Task objective — In the records below, find the line containing "5. Detection of minutiae positions" and the line containing "2. Install any"; please repeat exactly the lines from one to the other, both included, and nothing more.
════════════════════
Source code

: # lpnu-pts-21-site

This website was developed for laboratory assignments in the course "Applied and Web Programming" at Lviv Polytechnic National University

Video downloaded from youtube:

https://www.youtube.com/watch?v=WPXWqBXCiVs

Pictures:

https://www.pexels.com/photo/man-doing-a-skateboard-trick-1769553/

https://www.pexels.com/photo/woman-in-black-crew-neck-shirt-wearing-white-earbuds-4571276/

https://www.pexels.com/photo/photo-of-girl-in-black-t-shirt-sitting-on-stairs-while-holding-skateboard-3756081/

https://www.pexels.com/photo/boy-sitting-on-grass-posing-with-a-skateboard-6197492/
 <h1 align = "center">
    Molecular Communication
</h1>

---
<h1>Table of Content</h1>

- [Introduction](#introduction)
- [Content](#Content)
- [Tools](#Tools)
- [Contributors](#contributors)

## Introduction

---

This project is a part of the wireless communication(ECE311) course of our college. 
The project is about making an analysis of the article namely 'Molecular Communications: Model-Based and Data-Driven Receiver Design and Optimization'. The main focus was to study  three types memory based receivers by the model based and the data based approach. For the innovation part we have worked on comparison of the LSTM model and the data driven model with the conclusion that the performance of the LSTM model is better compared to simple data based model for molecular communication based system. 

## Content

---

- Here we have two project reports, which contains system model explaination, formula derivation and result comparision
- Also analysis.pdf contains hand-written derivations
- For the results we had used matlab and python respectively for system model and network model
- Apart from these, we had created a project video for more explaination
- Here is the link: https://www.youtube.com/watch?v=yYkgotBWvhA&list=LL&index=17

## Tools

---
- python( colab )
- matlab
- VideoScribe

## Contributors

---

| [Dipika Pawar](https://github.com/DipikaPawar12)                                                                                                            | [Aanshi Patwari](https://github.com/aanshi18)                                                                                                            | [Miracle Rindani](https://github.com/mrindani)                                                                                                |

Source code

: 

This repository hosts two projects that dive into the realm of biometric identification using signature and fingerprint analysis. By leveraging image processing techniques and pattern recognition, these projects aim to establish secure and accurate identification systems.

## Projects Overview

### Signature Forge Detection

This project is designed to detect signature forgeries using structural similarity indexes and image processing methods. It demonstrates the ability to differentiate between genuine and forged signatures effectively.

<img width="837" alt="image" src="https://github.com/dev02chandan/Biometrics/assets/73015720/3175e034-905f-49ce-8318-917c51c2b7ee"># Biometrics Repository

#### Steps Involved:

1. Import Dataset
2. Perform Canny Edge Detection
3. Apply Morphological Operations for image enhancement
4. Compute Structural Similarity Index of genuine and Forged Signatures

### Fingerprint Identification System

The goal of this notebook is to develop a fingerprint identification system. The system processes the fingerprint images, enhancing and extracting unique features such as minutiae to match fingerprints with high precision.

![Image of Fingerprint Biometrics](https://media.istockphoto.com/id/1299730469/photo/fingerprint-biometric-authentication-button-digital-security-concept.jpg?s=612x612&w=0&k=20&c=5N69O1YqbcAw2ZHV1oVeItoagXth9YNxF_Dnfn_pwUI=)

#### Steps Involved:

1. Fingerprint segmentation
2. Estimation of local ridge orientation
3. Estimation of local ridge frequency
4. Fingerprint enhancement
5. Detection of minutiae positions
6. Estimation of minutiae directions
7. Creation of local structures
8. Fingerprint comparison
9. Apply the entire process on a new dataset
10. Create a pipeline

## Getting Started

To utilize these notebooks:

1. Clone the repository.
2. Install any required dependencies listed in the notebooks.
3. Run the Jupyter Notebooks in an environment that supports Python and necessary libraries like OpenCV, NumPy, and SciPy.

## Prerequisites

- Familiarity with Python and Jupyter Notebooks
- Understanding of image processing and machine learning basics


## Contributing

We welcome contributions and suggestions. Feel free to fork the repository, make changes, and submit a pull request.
════════════════════
Exercise result —
5. Detection of minutiae positions
6. Estimation of minutiae directions
7. Creation of local structures
8. Fingerprint comparison
9. Apply the entire process on a new dataset
10. Create a pipeline

## Getting Started

To utilize these notebooks:

1. Clone the repository.
2. Install any required dependencies listed in the notebooks.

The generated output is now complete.